### Data to process
--- START ---
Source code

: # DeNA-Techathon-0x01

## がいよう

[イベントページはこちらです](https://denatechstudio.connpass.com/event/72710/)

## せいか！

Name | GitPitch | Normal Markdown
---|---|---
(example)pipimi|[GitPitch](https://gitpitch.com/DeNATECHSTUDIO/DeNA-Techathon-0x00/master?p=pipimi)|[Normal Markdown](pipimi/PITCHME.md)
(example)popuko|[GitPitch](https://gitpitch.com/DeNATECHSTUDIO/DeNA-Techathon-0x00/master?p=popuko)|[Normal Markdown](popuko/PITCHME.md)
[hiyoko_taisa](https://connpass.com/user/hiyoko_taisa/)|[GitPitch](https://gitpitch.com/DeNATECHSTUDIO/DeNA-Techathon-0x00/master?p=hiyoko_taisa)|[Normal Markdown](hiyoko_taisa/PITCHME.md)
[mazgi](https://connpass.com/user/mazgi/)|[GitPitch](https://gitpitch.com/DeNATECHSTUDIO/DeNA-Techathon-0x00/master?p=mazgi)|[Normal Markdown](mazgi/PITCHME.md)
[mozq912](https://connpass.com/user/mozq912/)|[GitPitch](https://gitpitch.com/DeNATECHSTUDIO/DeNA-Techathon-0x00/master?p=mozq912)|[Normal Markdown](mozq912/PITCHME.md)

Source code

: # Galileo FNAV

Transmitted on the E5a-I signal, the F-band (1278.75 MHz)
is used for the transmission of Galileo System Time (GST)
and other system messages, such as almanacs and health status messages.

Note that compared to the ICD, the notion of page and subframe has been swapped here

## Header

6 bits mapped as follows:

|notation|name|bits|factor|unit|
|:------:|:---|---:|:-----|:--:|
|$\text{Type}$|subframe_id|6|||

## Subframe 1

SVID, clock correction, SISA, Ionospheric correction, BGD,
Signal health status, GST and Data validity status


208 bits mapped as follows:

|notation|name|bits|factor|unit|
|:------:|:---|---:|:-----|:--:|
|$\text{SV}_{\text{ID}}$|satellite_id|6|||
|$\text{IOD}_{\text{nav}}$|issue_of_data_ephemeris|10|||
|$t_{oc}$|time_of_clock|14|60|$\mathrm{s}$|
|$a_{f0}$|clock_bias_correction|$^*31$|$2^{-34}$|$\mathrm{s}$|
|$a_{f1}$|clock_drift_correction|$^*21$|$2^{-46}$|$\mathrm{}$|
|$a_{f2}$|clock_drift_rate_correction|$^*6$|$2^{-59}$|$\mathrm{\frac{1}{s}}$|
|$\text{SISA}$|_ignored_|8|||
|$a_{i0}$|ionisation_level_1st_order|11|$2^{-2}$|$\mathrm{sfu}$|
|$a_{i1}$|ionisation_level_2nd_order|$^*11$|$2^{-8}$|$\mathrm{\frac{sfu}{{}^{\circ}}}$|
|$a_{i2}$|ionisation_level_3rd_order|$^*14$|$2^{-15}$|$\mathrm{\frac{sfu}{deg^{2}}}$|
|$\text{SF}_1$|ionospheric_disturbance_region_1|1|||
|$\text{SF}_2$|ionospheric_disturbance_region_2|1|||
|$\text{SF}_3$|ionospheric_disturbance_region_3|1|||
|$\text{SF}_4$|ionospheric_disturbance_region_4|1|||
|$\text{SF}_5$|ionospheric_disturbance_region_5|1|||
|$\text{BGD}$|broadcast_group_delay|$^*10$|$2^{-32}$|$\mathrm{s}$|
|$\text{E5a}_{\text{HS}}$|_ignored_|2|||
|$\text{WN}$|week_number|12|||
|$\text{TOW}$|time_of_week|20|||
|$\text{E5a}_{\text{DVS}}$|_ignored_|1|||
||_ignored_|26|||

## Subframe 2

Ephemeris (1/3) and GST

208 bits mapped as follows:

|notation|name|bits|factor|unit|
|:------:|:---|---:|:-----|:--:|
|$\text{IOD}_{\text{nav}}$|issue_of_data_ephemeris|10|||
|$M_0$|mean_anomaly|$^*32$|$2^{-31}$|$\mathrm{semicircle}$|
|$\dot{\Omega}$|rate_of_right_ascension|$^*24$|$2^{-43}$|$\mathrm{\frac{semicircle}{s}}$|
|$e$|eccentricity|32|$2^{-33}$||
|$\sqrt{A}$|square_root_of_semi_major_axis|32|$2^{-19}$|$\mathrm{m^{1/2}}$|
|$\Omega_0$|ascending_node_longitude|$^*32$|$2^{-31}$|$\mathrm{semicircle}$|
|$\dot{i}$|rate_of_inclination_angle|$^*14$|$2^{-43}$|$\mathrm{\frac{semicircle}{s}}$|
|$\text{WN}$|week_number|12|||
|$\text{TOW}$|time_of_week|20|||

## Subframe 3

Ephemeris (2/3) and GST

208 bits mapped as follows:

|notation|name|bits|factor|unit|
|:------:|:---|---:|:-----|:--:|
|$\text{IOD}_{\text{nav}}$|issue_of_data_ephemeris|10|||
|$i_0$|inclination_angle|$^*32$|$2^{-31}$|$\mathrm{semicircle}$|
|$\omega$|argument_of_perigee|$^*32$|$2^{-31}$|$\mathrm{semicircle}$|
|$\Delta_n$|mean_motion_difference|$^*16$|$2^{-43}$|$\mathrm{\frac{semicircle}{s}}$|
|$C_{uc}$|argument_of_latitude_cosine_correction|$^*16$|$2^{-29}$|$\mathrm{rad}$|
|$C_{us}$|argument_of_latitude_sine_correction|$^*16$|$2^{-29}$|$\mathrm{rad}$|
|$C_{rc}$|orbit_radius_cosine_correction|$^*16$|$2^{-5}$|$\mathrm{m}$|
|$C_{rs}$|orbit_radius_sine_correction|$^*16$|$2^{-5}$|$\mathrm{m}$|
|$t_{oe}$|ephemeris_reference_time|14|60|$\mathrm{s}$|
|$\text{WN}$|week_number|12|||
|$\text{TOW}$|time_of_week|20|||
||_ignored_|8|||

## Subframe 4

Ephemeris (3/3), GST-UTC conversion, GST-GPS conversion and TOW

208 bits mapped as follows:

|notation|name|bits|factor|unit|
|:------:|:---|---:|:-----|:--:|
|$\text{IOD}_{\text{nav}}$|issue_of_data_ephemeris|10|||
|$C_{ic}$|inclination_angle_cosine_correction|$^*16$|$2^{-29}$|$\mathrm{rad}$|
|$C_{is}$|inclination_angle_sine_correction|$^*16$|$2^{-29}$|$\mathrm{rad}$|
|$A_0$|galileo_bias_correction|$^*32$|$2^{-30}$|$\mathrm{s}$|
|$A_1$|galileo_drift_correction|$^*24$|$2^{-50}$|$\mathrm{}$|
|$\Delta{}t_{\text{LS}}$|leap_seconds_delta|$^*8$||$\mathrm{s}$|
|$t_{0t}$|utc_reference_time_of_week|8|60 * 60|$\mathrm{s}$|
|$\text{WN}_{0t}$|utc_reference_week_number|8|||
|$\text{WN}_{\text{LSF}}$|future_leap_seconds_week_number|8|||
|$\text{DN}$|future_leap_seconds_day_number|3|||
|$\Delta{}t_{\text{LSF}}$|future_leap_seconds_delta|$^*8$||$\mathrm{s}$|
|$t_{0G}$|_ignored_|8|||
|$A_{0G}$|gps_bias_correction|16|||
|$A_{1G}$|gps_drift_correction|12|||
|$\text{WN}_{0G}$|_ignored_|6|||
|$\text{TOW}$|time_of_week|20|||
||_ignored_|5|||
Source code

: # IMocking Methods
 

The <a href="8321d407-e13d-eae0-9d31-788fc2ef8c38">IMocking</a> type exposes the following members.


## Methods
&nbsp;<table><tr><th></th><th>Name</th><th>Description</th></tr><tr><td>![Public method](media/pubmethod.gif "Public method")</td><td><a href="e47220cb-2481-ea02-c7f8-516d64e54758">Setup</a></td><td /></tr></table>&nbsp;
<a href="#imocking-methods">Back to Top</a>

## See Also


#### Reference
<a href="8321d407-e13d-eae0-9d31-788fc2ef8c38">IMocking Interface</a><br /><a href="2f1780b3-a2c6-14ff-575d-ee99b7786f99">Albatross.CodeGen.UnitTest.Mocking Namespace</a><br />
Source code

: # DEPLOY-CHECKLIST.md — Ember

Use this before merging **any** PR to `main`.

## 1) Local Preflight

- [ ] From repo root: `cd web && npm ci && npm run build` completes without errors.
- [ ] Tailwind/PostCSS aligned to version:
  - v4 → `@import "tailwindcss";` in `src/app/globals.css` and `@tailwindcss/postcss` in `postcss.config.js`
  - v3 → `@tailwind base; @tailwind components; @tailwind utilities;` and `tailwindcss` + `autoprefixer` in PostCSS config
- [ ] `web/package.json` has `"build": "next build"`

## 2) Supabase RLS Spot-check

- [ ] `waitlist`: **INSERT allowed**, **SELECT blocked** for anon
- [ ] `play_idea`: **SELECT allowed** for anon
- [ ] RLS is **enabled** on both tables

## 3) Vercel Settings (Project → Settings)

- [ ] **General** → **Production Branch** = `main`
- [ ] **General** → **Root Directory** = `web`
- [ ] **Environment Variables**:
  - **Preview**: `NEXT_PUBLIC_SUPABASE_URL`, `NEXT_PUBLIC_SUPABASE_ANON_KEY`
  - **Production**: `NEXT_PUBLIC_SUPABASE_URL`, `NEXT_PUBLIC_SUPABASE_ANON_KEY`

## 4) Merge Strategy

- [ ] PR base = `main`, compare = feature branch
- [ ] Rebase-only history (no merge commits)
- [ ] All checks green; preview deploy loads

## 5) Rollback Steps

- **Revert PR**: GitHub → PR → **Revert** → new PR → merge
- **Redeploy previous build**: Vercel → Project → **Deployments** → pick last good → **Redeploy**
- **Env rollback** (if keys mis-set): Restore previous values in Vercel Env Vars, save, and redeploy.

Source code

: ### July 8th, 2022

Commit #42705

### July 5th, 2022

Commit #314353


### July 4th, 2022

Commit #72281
--- END ---
### Action item
Look for the line with "- **Revert PR**: GitHub" in the listing above. Print it and each later line exactly, ending with the last line.

### Task result
- **Revert PR**: GitHub → PR → **Revert** → new PR → merge
- **Redeploy previous build**: Vercel → Project → **Deployments** → pick last good → **Redeploy**
- **Env rollback** (if keys mis-set): Restore previous values in Vercel Env Vars, save, and redeploy.

Source code

: ### July 8th, 2022

Commit #42705

### July 5th, 2022

Commit #314353


### July 4th, 2022

Commit #72281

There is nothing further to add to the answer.